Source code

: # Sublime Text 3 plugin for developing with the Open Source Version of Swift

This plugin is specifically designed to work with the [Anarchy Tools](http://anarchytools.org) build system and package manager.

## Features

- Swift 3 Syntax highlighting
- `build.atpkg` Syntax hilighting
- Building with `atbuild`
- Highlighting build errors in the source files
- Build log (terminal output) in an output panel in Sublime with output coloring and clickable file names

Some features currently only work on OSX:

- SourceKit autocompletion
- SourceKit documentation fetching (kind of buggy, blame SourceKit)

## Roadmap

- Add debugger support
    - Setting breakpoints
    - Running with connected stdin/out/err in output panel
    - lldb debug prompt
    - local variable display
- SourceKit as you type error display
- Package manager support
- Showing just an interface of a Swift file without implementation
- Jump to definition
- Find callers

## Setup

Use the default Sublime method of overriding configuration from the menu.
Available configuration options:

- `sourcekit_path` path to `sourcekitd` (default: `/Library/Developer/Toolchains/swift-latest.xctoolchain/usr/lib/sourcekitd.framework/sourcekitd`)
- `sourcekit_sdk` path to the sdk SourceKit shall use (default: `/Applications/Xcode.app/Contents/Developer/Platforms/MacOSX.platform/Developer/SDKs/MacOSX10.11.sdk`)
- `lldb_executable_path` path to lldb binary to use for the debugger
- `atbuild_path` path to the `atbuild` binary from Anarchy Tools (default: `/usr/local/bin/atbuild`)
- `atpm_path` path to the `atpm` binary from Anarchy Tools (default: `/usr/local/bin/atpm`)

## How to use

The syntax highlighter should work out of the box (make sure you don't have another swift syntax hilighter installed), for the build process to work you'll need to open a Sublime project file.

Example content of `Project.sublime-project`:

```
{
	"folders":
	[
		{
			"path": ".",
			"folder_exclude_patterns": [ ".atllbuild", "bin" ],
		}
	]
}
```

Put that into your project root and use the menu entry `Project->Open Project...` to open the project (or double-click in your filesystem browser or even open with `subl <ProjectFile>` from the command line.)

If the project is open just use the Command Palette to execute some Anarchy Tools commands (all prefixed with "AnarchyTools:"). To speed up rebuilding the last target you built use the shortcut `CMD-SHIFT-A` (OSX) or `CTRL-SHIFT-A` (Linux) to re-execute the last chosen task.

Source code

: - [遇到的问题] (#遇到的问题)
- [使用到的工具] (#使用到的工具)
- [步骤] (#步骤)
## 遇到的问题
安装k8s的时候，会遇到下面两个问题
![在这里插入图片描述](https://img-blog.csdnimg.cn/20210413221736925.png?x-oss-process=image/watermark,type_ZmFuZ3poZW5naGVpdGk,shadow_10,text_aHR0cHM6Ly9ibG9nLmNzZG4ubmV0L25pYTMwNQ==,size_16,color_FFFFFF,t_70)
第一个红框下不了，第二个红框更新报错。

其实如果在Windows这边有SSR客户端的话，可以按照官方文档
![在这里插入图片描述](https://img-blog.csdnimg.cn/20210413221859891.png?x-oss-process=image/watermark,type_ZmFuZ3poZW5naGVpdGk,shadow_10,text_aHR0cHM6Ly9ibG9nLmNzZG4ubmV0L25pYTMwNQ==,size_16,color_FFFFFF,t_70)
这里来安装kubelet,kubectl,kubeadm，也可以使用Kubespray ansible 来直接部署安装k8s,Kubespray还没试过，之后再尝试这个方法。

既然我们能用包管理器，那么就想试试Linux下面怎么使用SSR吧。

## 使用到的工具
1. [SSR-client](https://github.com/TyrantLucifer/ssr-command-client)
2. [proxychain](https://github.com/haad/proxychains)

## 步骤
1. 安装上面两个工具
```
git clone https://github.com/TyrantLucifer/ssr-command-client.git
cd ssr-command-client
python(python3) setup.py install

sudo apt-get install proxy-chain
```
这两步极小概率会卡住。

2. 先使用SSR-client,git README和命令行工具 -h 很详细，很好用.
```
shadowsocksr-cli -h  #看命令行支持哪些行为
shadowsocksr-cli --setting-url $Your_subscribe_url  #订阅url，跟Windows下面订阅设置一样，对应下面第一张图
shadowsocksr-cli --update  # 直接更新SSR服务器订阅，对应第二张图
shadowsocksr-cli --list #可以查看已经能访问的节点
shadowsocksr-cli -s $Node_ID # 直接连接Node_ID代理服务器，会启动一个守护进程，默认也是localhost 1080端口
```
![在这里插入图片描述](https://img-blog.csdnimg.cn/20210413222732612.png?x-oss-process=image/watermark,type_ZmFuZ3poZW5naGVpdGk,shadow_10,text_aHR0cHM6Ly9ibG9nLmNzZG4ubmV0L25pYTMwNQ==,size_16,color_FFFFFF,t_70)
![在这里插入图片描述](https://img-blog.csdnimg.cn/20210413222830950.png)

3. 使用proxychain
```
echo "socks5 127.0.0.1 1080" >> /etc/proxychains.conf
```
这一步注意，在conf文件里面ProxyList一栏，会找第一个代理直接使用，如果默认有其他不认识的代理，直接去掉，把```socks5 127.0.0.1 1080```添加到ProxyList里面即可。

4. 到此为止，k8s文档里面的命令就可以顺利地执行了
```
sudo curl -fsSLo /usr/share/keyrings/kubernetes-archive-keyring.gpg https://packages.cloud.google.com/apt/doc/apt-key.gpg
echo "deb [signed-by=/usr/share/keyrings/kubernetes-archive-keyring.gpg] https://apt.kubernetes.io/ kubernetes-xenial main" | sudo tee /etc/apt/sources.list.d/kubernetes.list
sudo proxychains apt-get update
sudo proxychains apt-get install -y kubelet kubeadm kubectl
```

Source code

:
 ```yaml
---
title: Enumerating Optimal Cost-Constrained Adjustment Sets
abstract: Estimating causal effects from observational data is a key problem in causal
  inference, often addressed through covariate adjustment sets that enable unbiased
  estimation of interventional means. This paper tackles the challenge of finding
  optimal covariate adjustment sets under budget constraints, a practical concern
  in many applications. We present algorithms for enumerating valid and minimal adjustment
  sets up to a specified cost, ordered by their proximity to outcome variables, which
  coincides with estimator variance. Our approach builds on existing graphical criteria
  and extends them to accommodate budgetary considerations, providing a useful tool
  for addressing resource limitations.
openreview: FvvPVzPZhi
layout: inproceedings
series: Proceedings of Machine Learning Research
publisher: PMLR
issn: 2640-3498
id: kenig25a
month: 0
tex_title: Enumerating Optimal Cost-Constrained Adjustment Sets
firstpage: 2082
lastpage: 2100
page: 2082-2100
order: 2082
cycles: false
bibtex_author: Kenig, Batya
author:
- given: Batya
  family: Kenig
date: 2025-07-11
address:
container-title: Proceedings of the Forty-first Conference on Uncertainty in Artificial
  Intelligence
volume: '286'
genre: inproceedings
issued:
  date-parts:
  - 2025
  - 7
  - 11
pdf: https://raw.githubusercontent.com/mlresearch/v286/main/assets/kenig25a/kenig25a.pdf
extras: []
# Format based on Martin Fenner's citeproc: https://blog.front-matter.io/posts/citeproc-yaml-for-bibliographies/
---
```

^^^^^^^^

> _AIM OF THE TASK_
Go through the preceding material and copy each line that has the word "lldb".

> _YOUR RESPONSE_
    - lldb debug prompt
- `lldb_executable_path` path to lldb binary to use for the debugger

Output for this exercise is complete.